- What is being asked -
Look for the word "notebook" in the entries and copy each line where it appears.

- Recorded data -
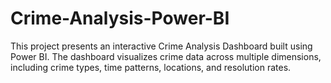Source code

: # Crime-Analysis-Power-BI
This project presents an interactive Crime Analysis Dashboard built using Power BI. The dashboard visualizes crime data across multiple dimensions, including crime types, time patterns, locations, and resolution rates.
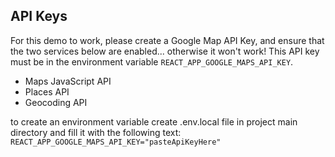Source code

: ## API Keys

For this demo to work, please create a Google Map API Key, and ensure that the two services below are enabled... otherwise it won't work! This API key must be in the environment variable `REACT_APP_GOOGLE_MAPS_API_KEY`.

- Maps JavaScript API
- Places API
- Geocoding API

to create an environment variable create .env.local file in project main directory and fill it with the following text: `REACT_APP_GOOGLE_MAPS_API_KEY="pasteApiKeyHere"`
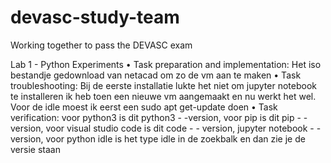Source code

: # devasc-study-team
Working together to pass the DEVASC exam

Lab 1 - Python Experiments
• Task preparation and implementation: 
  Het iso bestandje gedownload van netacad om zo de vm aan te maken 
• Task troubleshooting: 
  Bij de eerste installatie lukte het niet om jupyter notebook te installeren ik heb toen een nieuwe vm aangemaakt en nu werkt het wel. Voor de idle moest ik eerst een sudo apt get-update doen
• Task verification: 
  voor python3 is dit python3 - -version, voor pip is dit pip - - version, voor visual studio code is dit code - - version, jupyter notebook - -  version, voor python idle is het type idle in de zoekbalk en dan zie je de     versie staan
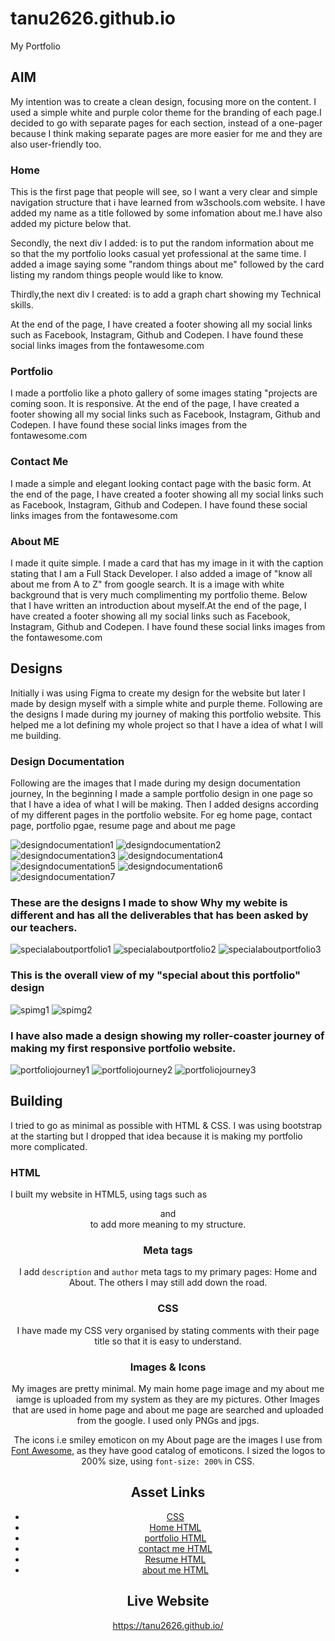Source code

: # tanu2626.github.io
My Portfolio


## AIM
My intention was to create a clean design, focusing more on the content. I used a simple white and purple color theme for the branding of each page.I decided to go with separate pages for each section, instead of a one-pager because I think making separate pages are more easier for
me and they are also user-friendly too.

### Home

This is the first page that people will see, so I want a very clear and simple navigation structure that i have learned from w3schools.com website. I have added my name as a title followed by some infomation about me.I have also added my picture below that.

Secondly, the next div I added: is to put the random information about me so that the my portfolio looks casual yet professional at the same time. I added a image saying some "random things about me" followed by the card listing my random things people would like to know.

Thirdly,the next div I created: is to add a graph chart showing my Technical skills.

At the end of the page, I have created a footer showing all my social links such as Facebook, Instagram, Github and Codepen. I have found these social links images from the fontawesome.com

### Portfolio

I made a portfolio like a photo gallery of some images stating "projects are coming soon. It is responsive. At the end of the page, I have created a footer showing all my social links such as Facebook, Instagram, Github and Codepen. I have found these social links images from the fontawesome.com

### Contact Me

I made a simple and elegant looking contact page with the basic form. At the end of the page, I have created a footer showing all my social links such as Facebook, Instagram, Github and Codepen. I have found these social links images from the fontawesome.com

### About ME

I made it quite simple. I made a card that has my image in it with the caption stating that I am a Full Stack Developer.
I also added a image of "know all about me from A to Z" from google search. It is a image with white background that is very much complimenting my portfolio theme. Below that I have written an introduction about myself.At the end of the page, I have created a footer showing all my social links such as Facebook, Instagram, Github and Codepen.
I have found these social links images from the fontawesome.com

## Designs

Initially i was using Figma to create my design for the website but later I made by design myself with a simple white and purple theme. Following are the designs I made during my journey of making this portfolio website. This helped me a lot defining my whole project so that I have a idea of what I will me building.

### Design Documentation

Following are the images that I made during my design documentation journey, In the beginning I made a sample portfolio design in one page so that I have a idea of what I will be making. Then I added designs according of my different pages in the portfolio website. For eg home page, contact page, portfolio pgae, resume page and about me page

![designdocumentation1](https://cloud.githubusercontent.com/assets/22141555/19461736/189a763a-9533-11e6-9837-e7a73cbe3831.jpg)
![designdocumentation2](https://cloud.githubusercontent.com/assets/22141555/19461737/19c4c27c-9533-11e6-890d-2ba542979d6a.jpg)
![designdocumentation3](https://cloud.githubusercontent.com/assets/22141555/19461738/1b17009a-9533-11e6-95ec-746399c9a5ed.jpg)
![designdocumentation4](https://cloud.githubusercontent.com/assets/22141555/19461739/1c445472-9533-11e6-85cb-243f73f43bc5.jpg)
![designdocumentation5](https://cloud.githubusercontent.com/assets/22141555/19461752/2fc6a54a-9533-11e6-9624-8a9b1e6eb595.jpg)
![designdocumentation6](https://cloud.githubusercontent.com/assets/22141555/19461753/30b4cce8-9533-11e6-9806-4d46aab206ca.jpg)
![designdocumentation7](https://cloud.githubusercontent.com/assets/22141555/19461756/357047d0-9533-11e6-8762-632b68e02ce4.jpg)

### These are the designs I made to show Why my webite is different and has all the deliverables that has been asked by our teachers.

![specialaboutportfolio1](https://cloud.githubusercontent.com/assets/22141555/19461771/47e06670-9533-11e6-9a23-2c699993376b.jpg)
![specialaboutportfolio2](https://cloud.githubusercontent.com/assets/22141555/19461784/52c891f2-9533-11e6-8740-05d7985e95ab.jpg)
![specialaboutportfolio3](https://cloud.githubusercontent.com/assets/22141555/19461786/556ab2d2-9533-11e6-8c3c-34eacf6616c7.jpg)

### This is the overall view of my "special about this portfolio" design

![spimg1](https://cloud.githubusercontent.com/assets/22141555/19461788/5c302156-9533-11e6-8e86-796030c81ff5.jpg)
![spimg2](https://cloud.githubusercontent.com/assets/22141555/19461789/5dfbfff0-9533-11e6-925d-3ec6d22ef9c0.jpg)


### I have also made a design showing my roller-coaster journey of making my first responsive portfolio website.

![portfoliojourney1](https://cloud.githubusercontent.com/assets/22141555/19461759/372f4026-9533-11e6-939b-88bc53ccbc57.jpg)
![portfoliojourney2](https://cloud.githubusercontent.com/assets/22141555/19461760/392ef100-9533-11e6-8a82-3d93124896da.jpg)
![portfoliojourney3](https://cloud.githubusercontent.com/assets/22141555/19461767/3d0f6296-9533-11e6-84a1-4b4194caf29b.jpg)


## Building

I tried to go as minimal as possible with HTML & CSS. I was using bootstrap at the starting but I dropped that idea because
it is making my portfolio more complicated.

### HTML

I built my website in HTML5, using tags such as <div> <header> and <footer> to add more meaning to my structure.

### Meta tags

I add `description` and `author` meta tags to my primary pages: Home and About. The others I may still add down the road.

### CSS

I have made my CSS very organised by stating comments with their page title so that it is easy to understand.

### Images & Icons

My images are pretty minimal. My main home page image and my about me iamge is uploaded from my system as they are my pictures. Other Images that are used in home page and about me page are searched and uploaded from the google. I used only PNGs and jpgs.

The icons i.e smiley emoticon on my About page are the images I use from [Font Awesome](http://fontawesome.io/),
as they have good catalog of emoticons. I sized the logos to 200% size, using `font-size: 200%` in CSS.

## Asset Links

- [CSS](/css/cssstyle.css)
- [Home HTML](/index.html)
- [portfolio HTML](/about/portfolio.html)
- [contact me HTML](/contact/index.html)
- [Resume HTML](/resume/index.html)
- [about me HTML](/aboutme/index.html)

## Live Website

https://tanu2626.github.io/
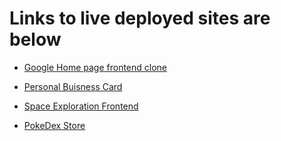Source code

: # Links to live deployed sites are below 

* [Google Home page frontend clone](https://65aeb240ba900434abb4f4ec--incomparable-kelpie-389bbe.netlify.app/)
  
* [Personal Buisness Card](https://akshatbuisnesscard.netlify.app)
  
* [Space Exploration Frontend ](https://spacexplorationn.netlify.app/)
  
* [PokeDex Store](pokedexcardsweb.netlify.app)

- Answer -
  Bij de eerste installatie lukte het niet om jupyter notebook te installeren ik heb toen een nieuwe vm aangemaakt en nu werkt het wel. Voor de idle moest ik eerst een sudo apt get-update doen
  voor python3 is dit python3 - -version, voor pip is dit pip - - version, voor visual studio code is dit code - - version, jupyter notebook - -  version, voor python idle is het type idle in de zoekbalk en dan zie je de     versie staan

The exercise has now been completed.